光の画家と称されるレンブラントの作品に強く心惹かれたホッパーもまた「光」を終生追求し続けた画家でした。
アメリカのアメリカらしい田舎や都会の風景、その一部として描かれる孤独な肖像。まるでロード・ムービーのワンシーンを切り取ったような、日常的で写実的でありながら想像力を掻き立てる独特のムードを孕んむ彼の作品は映画や文学、絵画など芸術界に広く影響を与えています。

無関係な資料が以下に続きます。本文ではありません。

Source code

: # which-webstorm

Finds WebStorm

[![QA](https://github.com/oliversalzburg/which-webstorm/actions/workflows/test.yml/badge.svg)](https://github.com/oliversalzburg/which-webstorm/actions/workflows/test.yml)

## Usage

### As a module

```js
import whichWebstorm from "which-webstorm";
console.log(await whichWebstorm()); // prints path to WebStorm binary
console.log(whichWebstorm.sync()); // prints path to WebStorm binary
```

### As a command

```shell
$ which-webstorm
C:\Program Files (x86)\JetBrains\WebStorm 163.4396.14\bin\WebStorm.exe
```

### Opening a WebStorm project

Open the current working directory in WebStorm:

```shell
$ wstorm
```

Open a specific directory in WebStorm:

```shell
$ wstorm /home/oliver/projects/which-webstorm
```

映画監督アルフレッド・ヒッチコックはホッパーの『Maison pres de la voie ferree(線路脇の家)1925』にインスパイアされ映画『Psycho(サイコ)』の中のモーテルをデザインしました。文学界ではローレンス・ブロック、スティーヴン・キングを含む17人の作家たちによるホッパーの絵をもとに物語を紡いだ短編小説集『短編画廊 絵から生まれた17の物語』が出版されています。他にもデイヴィッド・ホックニーやマーク・ロスコ、トッド・ヘインズ、ノーマン・メイラー、ヴィム・ヴェンダースなど名だたる多くの映画監督や作家、アーティスト達に愛され 永続的な人気を博しています。
2018年ニューヨーク・クリスティーズで開催された実業家バーニー・エブスワース(Barney Ebsworth)氏のコレクションから出品されたホッパーの『Chop Suey』(1929)がオークションの目玉となり、91,875,000ドル(約101憶円)で落札され話題になりました。